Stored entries
:::
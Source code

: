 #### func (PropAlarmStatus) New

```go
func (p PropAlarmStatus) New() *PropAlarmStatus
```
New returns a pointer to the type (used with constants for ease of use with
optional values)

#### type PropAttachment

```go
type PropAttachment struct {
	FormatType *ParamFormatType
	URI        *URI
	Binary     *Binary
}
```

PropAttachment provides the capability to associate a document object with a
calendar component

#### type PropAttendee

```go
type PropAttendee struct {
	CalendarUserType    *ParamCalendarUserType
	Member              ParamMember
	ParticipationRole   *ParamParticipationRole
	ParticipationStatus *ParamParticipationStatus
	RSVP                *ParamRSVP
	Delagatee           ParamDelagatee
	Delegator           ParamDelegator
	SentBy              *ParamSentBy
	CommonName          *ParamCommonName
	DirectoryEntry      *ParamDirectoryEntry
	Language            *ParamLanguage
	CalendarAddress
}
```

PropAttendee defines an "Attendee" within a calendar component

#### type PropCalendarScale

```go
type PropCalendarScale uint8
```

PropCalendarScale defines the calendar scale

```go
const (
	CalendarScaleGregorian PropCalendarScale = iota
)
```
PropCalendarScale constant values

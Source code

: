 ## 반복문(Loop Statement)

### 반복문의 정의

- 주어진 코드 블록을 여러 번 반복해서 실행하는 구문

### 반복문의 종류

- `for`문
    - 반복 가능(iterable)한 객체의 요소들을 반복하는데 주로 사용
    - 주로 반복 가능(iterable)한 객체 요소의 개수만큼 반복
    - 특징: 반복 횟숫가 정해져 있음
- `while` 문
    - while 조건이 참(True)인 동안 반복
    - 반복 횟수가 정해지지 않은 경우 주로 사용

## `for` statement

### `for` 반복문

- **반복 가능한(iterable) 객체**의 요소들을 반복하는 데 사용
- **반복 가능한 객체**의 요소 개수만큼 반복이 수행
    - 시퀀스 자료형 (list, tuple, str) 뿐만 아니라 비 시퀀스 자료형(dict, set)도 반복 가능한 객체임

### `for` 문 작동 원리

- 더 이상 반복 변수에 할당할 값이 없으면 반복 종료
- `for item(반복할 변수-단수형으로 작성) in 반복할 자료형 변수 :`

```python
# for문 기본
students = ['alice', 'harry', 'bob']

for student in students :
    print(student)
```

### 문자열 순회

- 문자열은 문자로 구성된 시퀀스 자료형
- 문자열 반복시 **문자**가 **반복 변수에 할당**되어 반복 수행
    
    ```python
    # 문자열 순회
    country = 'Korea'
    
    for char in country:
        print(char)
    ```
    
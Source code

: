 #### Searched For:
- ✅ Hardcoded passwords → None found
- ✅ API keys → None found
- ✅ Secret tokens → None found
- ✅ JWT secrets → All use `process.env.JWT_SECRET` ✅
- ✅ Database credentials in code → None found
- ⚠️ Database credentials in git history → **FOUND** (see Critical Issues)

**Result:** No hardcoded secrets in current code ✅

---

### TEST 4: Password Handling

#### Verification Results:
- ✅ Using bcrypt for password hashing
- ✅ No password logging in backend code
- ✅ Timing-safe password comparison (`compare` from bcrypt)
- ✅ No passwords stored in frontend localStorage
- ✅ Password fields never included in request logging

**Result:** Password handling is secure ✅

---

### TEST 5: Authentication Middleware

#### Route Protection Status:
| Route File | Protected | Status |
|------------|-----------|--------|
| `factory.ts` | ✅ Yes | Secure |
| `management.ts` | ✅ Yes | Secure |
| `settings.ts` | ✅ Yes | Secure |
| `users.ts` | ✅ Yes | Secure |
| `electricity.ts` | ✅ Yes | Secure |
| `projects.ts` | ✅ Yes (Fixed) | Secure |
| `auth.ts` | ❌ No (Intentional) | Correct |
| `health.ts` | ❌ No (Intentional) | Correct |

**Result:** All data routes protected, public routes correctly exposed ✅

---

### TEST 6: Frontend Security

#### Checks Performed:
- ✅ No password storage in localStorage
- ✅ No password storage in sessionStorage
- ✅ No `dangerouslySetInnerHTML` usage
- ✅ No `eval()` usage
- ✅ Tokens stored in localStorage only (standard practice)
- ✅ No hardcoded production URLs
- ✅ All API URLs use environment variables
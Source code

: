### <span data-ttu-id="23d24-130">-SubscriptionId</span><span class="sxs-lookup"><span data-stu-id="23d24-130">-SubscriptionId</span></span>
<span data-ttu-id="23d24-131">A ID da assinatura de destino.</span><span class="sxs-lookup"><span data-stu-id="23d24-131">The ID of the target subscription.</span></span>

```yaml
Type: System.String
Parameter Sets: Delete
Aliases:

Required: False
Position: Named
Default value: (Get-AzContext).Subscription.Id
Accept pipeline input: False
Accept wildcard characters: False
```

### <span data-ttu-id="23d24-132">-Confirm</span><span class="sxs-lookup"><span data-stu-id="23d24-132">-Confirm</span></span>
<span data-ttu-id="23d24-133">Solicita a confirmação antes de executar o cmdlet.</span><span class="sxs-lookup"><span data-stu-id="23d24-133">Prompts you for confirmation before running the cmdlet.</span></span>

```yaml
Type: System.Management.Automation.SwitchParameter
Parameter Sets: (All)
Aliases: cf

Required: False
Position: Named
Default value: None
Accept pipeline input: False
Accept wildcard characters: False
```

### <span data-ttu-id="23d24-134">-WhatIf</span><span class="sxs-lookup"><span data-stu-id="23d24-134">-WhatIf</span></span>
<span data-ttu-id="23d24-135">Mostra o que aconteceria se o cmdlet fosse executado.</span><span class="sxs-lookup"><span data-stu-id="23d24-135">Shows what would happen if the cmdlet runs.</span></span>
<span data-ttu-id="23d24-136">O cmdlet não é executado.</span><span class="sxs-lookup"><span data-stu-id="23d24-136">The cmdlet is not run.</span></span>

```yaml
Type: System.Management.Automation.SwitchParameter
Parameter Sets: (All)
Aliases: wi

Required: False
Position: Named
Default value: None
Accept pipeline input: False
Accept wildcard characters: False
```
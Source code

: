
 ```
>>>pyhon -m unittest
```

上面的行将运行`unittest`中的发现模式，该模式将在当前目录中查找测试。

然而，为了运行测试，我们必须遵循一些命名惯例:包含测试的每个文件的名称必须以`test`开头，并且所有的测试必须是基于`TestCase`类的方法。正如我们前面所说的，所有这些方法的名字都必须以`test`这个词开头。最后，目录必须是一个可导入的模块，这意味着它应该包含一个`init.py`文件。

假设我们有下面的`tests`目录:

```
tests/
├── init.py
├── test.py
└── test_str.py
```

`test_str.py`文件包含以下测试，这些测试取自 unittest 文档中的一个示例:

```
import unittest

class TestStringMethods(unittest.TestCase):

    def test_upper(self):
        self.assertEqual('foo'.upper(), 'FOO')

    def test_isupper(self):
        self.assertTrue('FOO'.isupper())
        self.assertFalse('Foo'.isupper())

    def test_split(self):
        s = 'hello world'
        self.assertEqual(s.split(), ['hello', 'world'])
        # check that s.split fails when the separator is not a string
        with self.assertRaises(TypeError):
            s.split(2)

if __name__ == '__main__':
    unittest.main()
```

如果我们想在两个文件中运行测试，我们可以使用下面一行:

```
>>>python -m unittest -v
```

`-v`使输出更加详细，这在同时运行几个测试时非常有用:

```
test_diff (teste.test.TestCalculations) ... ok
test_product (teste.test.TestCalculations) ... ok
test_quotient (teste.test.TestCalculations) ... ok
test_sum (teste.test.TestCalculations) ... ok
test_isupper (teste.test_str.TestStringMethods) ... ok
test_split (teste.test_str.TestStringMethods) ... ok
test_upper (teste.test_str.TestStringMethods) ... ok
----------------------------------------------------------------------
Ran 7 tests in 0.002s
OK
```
:::
If a line in the records contains "secrets", report it.

- ✅ JWT secrets → All use `process.env.JWT_SECRET` ✅
**Result:** No hardcoded secrets in current code ✅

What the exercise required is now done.